Bilan

Raoul Weil, le procès à hauts risques de l'ex numéro 3 de UBS

Le procès de l’ancien numéro 3 de UBS s’ouvre dès aujourd’hui mardi 14 octobre dans un tribunal fédéral de Fort Lauderdale en Floride. Il est passible d’une peine de cinq ans de prison.

Raoul Weil (à gauche) risque cinq ans de prison pour avoir aidé des contribuables américains à frauder le fisc.

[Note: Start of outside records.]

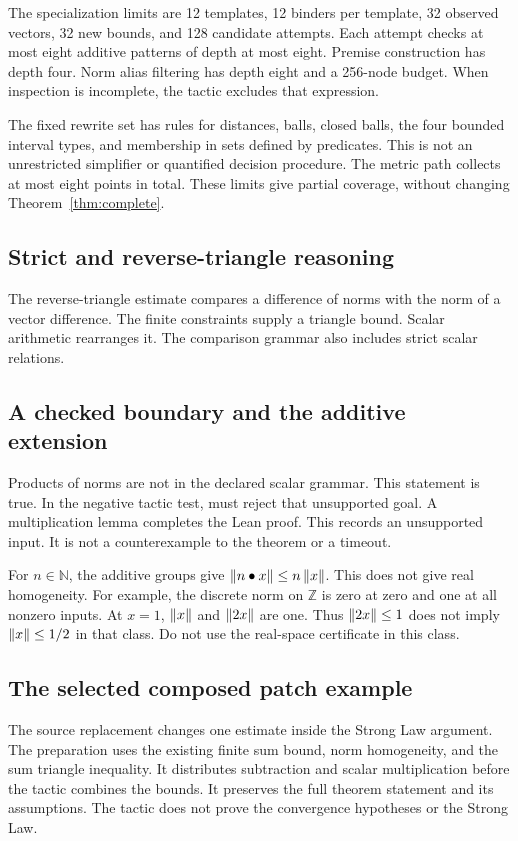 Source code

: The specialization limits are 12 templates, 12 binders per template, 32 observed vectors, 32 new bounds, and 128 candidate attempts.
Each attempt checks at most eight additive patterns of depth at most eight.
Premise construction has depth four.
Norm alias filtering has depth eight and a 256-node budget.
When inspection is incomplete, the tactic excludes that expression.

The fixed rewrite set has rules for distances, balls, closed balls, the four bounded interval types, and membership in sets defined by predicates.
This is not an unrestricted simplifier or quantified decision procedure.
The metric path collects at most eight points in total.
These limits give partial coverage, without changing Theorem~\ref{thm:complete}.

\subsection{Strict and reverse-triangle reasoning}
The reverse-triangle estimate compares a difference of norms with the norm of a vector difference.
The finite constraints supply a triangle bound.
Scalar arithmetic rearranges it.
The comparison grammar also includes strict scalar relations.


\subsection{A checked boundary and the additive extension}
Products of norms are not in the declared scalar grammar.
This statement is true.
In the negative tactic test, \NA{} must reject that unsupported goal.
A multiplication lemma completes the Lean proof.
This records an unsupported input.
It is not a counterexample to the theorem or a timeout.


For $n\in\mathbb N$, the additive groups give $\norm{n\mathbin{\bullet}x}\le n\norm{x}$.
This does not give real homogeneity.
For example, the discrete norm on $\mathbb Z$ is zero at zero and one at all nonzero inputs.
At $x=1$, $\norm{x}$ and $\norm{2x}$ are one.
Thus $\norm{2x}\le1$ does not imply $\norm{x}\le1/2$ in that class.
Do not use the real-space certificate in this class.

\subsection{The selected composed patch example}
\begingroup\raggedright

\par\endgroup
The source replacement changes one estimate inside the Strong Law argument.
The preparation uses the existing finite sum bound, norm homogeneity, and the sum triangle inequality.
It distributes subtraction and scalar multiplication before the tactic combines the bounds.
It preserves the full theorem statement and its assumptions.
The tactic does not prove the convergence hypotheses or the Strong Law.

Crédits: Image: Pat Carter/Keystone

Le procès de Raoul Weil, accusé d’avoir aidé de riches Américains à soustraire près de 20 milliards de dollars au fisc, s'ouvre aujourd’hui en Floride.

L’affaire se distingue par ses 4 millions de pages de documents, dont plusieurs ont été placées sous scellé. Et il y a surtout l’épineuse question des témoins qui pourront ou pas être appelés à la barre. L'ancien chef de la gestion de fortune d’UBS a finalement obtenu la semaine dernière le droit de faire témoigner 3 témoins par vidéo-conférence depuis Londres, car le gouvernement américain refusait de leur garantir l’immunité.

Le procureur Mark Daly pourrait, lui, appeler de nombreux témoins dont Martin Liechti, l’ancien bras droit de Raoul Weil à UBS. Martin Liechti a échappé à des poursuites pénales en acceptant de collaborer avec les autorités américaines en juillet 2008. Dans le document qu’il a signé, il s’engage à témoigner à chaque fois que le Département de la Justice le lui demandera.

 

Un report est possible

Vendredi, les avocats de Raoul Weil ont demandé la permission d’introduire une motion dans laquelle ils vont prier le juge de classer l’affaire. Leur argumentaire repose sur le refus du gouvernement américain de garantir l’immunité aux témoins de la défense. La défense et l’accusation se sont mises d’accord sur le droit du financier helvétique de 54 ans de présenter une motion de 25 pages au lieu des 20 pages normalement autorisées par la cour. Cette requête devrait être introduite dès que le juge Cohn pourra donner son feu vert à la démarche de la défense.

Dans ce contexte, un report du procès est l’une des hypothèses au moment où débute la sélection des jurés.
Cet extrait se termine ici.